How to find if two numbers are consecutive numbers in gray code sequence

Question

I am trying to come up with a solution to the problem that given two numbers, find if they are the consecutive numbers in the gray code sequence i.e., if they are gray code neig

Answer 1

Assumptions: Inputs a and b are grey code sequences in binary reflected gray code. i.e a's and b's bit encoding is binary gray code representations.

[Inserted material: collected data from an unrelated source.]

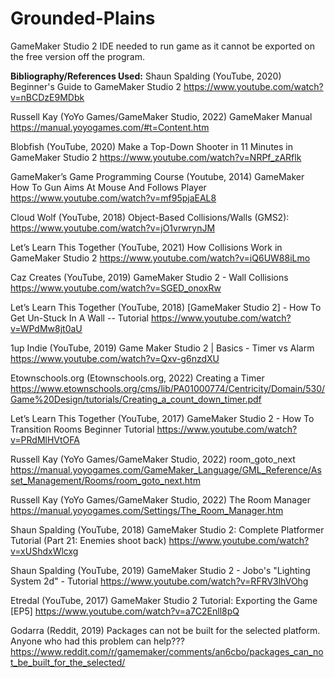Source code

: # Grounded-Plains

GameMaker Studio 2 IDE needed to run game as it cannot be exported on the free version off the program.


**Bibliography/References Used:**
Shaun Spalding (YouTube, 2020) Beginner's Guide to GameMaker Studio 2
https://www.youtube.com/watch?v=nBCDzE9MDbk

Russell Kay (YoYo Games/GameMaker Studio, 2022) GameMaker Manual
https://manual.yoyogames.com/#t=Content.htm


Blobfish (YouTube, 2020) Make a Top-Down Shooter in 11 Minutes in GameMaker Studio 2
https://www.youtube.com/watch?v=NRPf_zARflk

GameMaker’s Game Programming Course (Youtube, 2014) GameMaker How To Gun Aims At Mouse And Follows Player
https://www.youtube.com/watch?v=mf95pjaEAL8

Cloud Wolf (YouTube, 2018) Object-Based Collisions/Walls (GMS2):
https://www.youtube.com/watch?v=jO1vrwrynJM

Let’s Learn This Together (YouTube, 2021) How Collisions Work in GameMaker Studio 2
https://www.youtube.com/watch?v=iQ6UW88iLmo

Caz Creates (YouTube, 2019) GameMaker Studio 2 - Wall Collisions
https://www.youtube.com/watch?v=SGED_onoxRw

Let’s Learn This Together (YouTube, 2018) [GameMaker Studio 2] - How To Get Un-Stuck In A Wall -- Tutorial
https://www.youtube.com/watch?v=WPdMw8jt0aU

1up Indie (YouTube, 2019) Game Maker Studio 2 | Basics - Timer vs Alarm
https://www.youtube.com/watch?v=Qxv-g6nzdXU

Etownschools.org (Etownschools.org, 2022) Creating a Timer
https://www.etownschools.org/cms/lib/PA01000774/Centricity/Domain/530/Game%20Design/tutorials/Creating_a_count_down_timer.pdf

Let’s Learn This Together (YouTube, 2017) GameMaker Studio 2 - How To Transition Rooms Beginner Tutorial
https://www.youtube.com/watch?v=PRdMlHVtOFA

Russell Kay (YoYo Games/GameMaker Studio, 2022) room_goto_next
https://manual.yoyogames.com/GameMaker_Language/GML_Reference/Asset_Management/Rooms/room_goto_next.htm

Russell Kay (YoYo Games/GameMaker Studio, 2022) The Room Manager
https://manual.yoyogames.com/Settings/The_Room_Manager.htm

Shaun Spalding (YouTube, 2018) GameMaker Studio 2: Complete Platformer Tutorial (Part 21: Enemies shoot back)
https://www.youtube.com/watch?v=xUShdxWlcxg

Shaun Spalding (YouTube, 2019) GameMaker Studio 2 - Jobo's "Lighting System 2d" - Tutorial
https://www.youtube.com/watch?v=RFRV3lhVOhg



Etredal (YouTube, 2017) GameMaker Studio 2 Tutorial: Exporting the Game [EP5]
https://www.youtube.com/watch?v=a7C2Enll8pQ

Godarra (Reddit, 2019) Packages can not be built for the selected platform. Anyone who had this problem can help???
https://www.reddit.com/r/gamemaker/comments/an6cbo/packages_can_not_be_built_for_the_selected/
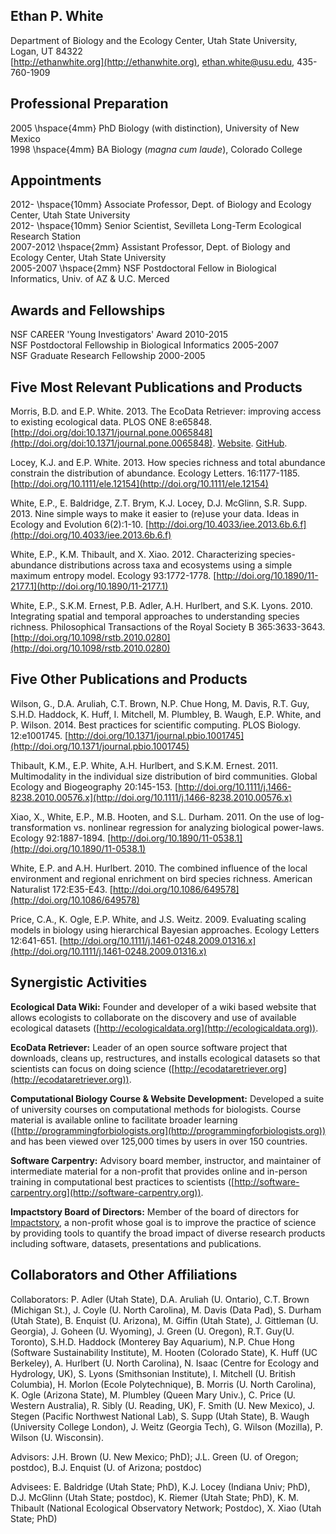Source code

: ## Ethan P. White

Department of Biology and the Ecology Center, Utah State University, Logan, UT
84322  
[http://ethanwhite.org](http://ethanwhite.org),
[ethan.white@usu.edu](mailto:ethan.white@usu.edu), 435-760-1909

## Professional Preparation

2005 \hspace{4mm} PhD Biology (with distinction), University of New Mexico  
1998 \hspace{4mm} BA Biology (*magna cum laude*), Colorado College

## Appointments

2012- \hspace{10mm} Associate Professor, Dept. of Biology and Ecology Center, Utah
State University  
2012- \hspace{10mm} Senior Scientist, Sevilleta Long-Term Ecological Research
Station  
2007-2012  \hspace{2mm} Assistant Professor, Dept. of Biology and Ecology Center, Utah State
University  
2005-2007 \hspace{2mm} NSF Postdoctoral Fellow in Biological Informatics, Univ. of AZ & U.C. Merced

## Awards and Fellowships

NSF CAREER 'Young Investigators' Award 2010-2015  
NSF Postdoctoral Fellowship in Biological Informatics 2005-2007  
NSF Graduate Research Fellowship 2000-2005

## Five Most Relevant Publications and Products

Morris, B.D. and E.P. White. 2013. The EcoData Retriever: improving access to
existing ecological data. PLOS ONE
8:e65848. [http://doi.org/doi:10.1371/journal.pone.0065848](http://doi.org/doi:10.1371/journal.pone.0065848).
[Website](http://ecodataretriever.org). [GitHub](https://github.com/weecology/retriever).

Locey, K.J. and E.P. White. 2013. How species richness and total abundance
constrain the distribution of abundance. Ecology
Letters. 16:1177-1185. [http://doi.org/10.1111/ele.12154](http://doi.org/10.1111/ele.12154)

White, E.P., E. Baldridge, Z.T. Brym, K.J. Locey, D.J. McGlinn,
S.R. Supp. 2013. Nine simple ways to make it easier to (re)use your data. Ideas
in Ecology and Evolution
6(2):1-10. [http://doi.org/10.4033/iee.2013.6b.6.f](http://doi.org/10.4033/iee.2013.6b.6.f)

White, E.P., K.M. Thibault, and X. Xiao. 2012. Characterizing species-abundance
distributions across taxa and ecosystems using a simple maximum entropy
model. Ecology 93:1772-1778. [http://doi.org/10.1890/11-2177.1](http://doi.org/10.1890/11-2177.1)

White, E.P., S.K.M. Ernest, P.B. Adler, A.H. Hurlbert, and
S.K. Lyons. 2010. Integrating spatial and temporal approaches to understanding
species richness. Philosophical Transactions of the Royal Society B
365:3633-3643. [http://doi.org/10.1098/rstb.2010.0280](http://doi.org/10.1098/rstb.2010.0280)


## Five Other Publications and Products

Wilson, G., D.A. Aruliah, C.T. Brown, N.P. Chue Hong, M. Davis, R.T. Guy,
S.H.D. Haddock, K. Huff, I. Mitchell, M. Plumbley, B. Waugh, E.P. White, and
P. Wilson. 2014. Best practices for scientific computing. PLOS
Biology. 12:e1001745. [http://doi.org/10.1371/journal.pbio.1001745](http://doi.org/10.1371/journal.pbio.1001745)

Thibault, K.M., E.P. White, A.H. Hurlbert, and
S.K.M. Ernest. 2011. Multimodality in the individual size distribution of bird
communities. Global Ecology and Biogeography
20:145-153. [http://doi.org/10.1111/j.1466-8238.2010.00576.x](http://doi.org/10.1111/j.1466-8238.2010.00576.x)

Xiao, X., White, E.P., M.B. Hooten, and S.L. Durham. 2011. On the use of
log-transformation vs. nonlinear regression for analyzing biological
power-laws. Ecology
92:1887-1894. [http://doi.org/10.1890/11-0538.1](http://doi.org/10.1890/11-0538.1)

White, E.P. and A.H. Hurlbert. 2010. The combined influence of the local
environment and regional enrichment on bird species richness. American
Naturalist 172:E35-E43. [http://doi.org/10.1086/649578](http://doi.org/10.1086/649578)

Price, C.A., K. Ogle, E.P. White, and J.S. Weitz. 2009. Evaluating scaling
models in biology using hierarchical Bayesian approaches. Ecology Letters
12:641-651. [http://doi.org/10.1111/j.1461-0248.2009.01316.x](http://doi.org/10.1111/j.1461-0248.2009.01316.x)


## Synergistic Activities

**Ecological Data Wiki:** Founder and developer of a wiki based website that
allows ecologists to collaborate on the discovery and use of available
ecological datasets ([http://ecologicaldata.org](http://ecologicaldata.org)).

**EcoData Retriever:** Leader of an open source software project that downloads,
cleans up, restructures, and installs ecological datasets so that scientists can
focus on doing science
([http://ecodataretriever.org](http://ecodataretriever.org)).

**Computational Biology Course & Website Development:** Developed a suite of
university courses on computational methods for biologists. Course material is
available online to facilitate broader learning
([http://programmingforbiologists.org](http://programmingforbiologists.org)) and
has been viewed over 125,000 times by users in over 150 countries.

**Software Carpentry:** Advisory board member, instructor, and maintainer of
intermediate material for a non-profit that provides online and in-person
training in computational best practices to scientists
([http://software-carpentry.org](http://software-carpentry.org)).

**Impactstory Board of Directors:** Member of the board of directors for
[Impactstory](http://impactstory.org/), a non-profit whose goal is to improve
the practice of science by providing tools to quantify the broad impact of
diverse research products including software, datasets, presentations and
publications.


## Collaborators and Other Affiliations

Collaborators: P. Adler (Utah State), D.A. Aruliah (U. Ontario), C.T. Brown
(Michigan St.), J. Coyle (U. North Carolina), M. Davis (Data Pad), S. Durham
(Utah State), B. Enquist (U. Arizona), M. Giffin (Utah State), J. Gittleman
(U. Georgia), J. Goheen (U. Wyoming), J. Green (U. Oregon),
R.T. Guy(U. Toronto), S.H.D. Haddock (Monterey Bay Aquarium), N.P. Chue Hong
(Software Sustainability Institute), M. Hooten (Colorado State), K. Huff (UC
Berkeley), A. Hurlbert (U. North Carolina), N. Isaac (Centre for Ecology and
Hydrology, UK), S. Lyons (Smithsonian Institute), I. Mitchell (U. British
Columbia), H. Morlon (Ecole Polytechnique), B. Morris (U. North Carolina),
K. Ogle (Arizona State), M. Plumbley (Queen Mary Univ.), C. Price (U. Western
Australia), R. Sibly (U. Reading, UK), F. Smith (U. New Mexico), J. Stegen
(Pacific Northwest National Lab), S. Supp (Utah State), B. Waugh (University
College London), J. Weitz (Georgia Tech), G. Wilson (Mozilla), P. Wilson
(U. Wisconsin).

Advisors: J.H. Brown (U. New Mexico; PhD); J.L. Green (U. of Oregon; postdoc),
B.J. Enquist (U. of Arizona; postdoc)

Advisees: E. Baldridge (Utah State; PhD), K.J. Locey (Indiana Univ; PhD),
D.J. McGlinn (Utah State; postdoc), K. Riemer (Utah State; PhD), K. M. Thibault
(National Ecological Observatory Network; Postdoc), X. Xiao (Utah State; PhD)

#convert from greycode bits into regular binary bits
def gTob(num): #num is binary graycode 
    mask = num >> 1
    while mask!=0:
        num = num^mask
        mask >>= 1
    return num; #num is converted 

#check if a and b are consecutive gray code encodings
def areGrayNeighbors(a,b):
    return abs(gTob(a) - gTob(b)) == 1

Few Test cases:

• areGrayNeighbors(9,11) --> True (since (1001, 1011) differ in only one bit and are consecutive numbers in decimal representation)
• areGrayNeighbors(9,10) --> False
• areGrayNeighbors(14,10) --> True

References: method gTob() used above is from rodrigo in this post The neighbors in Gray code

Answer 2

If two numbers are in gray code sequence, they differ by one binary digit. i.e the exclusive OR on the two numbers returns a power of 2. So, find XOR and check if the result is a power of two.

This solution works well for the all the test cases written by CodeKaichu above. I would love to know if it fails in any cases.

public boolean grayCheck(int x, int y) {
       int z = x^y;
       return (z&z-1)==0;
}

Answer 3

If two numbers are in gray code sequence, they differ by one binary digit. i.e the exclusive OR on the two numbers returns a power of 2. So, find XOR and check if the result is a power of two.

python 3.8

a=int(input())
b=int(input())
x=a^b 
if((x and (not(x & (x - 1))) )):
    print("True")
else:
    print("False")

Answer 4

I've had to solve this question in an interview as well. One of the conditions for the two values to be a gray code sequence is that their values only differ by 1 bit. Here is a solution to this problem:

def isGrayCode(num1, num2):
    differences = 0
    while (num1 > 0 or num2 > 0):
        if ((num1 & 1) != (num2 & 1)):
            differences++
        num1 >>= 1
        num2 >>= 1
    return differences == 1

Answer 5

If you just want to check if the input numbers differ by just one bit:

public boolean checkIfDifferByOneBit(int a, int b){
    int diff = 0;
    while(a > 0 && b > 0){
        if(a & 1 != b & 1)
            diff++;
        a = a >> 1;
        b = b >> 1;
    }
    if (a > 0 || b > 0) // a correction in the solution provided by David Jones
        return diff == 0 // In the case when a or b become zero before the other
    return diff == 1;
}

Answer 6

Actually, several of the other answers seem wrong: it's true that two binary reflected Gray code neighbours differ by only one bit (I assume that by « the » Gray code sequence, you mean the original binary reflected Gray code sequence as described by Frank Gray). However, that does not mean that two Gray codes differing by one bit are neighbours (a => b does not mean that b => a). For example, the Gray codes 1000 and 1010 differ by only one bit but are not neighbours (1000 and 1010 are respectively 15 and 12 in decimal).

If you want to know whether two Gray codes a and b are neighbours, you have to check whether previous(a) = b OR next(a) = b. For a given Gray code, you get one neighbour by flipping the rightmost bit and the other neighbour bit by flipping the bit at the left of the rightmost set bit. For the Gray code 1010, the neighbours are 1011 and 1110 (1000 is not one of them).

Whether you get the previous or the next neighbour by flipping one of these bits actually depends on the parity of the Gray code. However, since we want both neighbours, we don't have to check for parity. The following pseudo-code should tell you whether two Gray codes are neighbours (using C-like bitwise operations):

function are_gray_neighbours(a: gray, b: gray) -> boolean
    return b = a ^ 1 OR
           b = a ^ ((a & -a) << 1)
end

Bit trick above: a & -a isolates the rigthmost set bit in a number. We shift that bit by one position to the left to get the bit we need to flip.